Well worry rising as water table dips

Sitting in his living room, Dennis Oden talks about low water tables and its affect on two of his wells that went dry over Memorial Day weekend.

Published June 10, 2004

By DYLAN DARLING

MERRILL - As debates continue about the water flowing above ground in the Klamath Basin, worry about dropping water tables for the water below continue to rise to the surface.

To keep flows up for salmon in the Klamath River, the U.S. Bureau of Reclamation has been paying some irrigators to switch to ground water to help fill the 75,000-acre-foot vault of its "water bank."

And, some say the pumping is bring down the water table, leaving some pumps in domestic wells sucking air, not water.

"It just stopped," said Dennis Oden, who lives off of Hill Road on Taylor Road near Merrill.

He said he had two domestic wells stop pulling up water around Memorial day because of the agricultural pumping near him.

Since then, he has had the pumps in the wells dropped down farther. Also, the Bureau of Reclamation has had a large pump whose owner was being paid to pump as part of the water bank stop bringing up water and Oden again has water.

Although the water table around the Basin is dropping, especially around Merrill, Ned Gates, a hydrogeologist with the Oregon Water Resources Department, said Oden's situation is more of the exception than rule.

There are agricultural wells a half-mile to the West and East of Oden and another across Taylor Road, Gates said. Situations like Oden's often happen where the agricultural and domestic try to pump water from the same source at different levels.

The combination of deep agriculture wells, some going down to 500 feet, next to Oden's shallow 200-foot well, is what caused the water table to drop near Oden's place, Gates said. The three agricultural wells have pumped about 1,000 acre-feet of water so far this irrigation season.

On April 9, Gates came out and measured Oden's well and made a return trip and measurement last week.

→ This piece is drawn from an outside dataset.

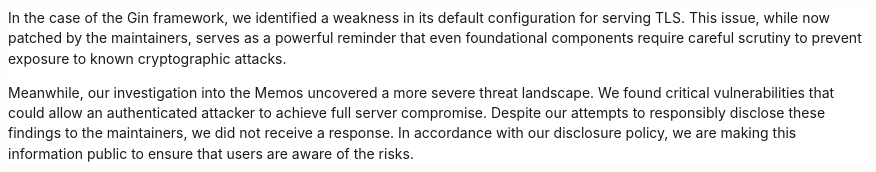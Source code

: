 In the case of the Gin framework, we identified a weakness in its default configuration for serving TLS. This issue, while now patched by the maintainers, serves as a powerful reminder that even foundational components require careful scrutiny to prevent exposure to known cryptographic attacks.

Meanwhile, our investigation into the Memos uncovered a more severe threat landscape. We found critical vulnerabilities that could allow an authenticated attacker to achieve full server compromise. Despite our attempts to responsibly disclose these findings to the maintainers, we did not receive a response. In accordance with our disclosure policy, we are making this information public to ensure that users are aware of the risks.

He found that the well's water level had dropped 6 feet in that time.


One of Dennis Oden's wells that is near his home went dry leaving Oden without water to his home over the Memorial Day weekend.

"That is not what is characteristic of what is going on with the aquifer," Gates said.

Throughout the summer, Gates said water tables will drop around the Basin by as much as 16 feet, but then they get recharged throughout the fall, winter and spring.

A combination of increased pumping and decreased inflows have caused the water level in the fall to gradually drop down over the last four years. Gates said the water table has been dropping about 3 to 4 feet each of the last four years around the Basin.

Dave Sabo said he didn't know how long the well near Oden will be stopped from pumping.

"This is the first one we have had to deal with," he said.

 


Dan Rajnus, a long-time farmer near Malin and a member of the Groundwater Advisory Committee to the Water Resources Department, said something needs to be done about the dropping water table.

"We are demanding more out of the ground all of the time," he said.

He said the Water Resources Department continues to issue emergency pumping permits because much of the Basin is under state declared drought conditions, which Gov. Ted Kulongoski would have to reverse to stop the issuing of permits.

"As long as he has declared it a drought you can pump them," Rajnus said.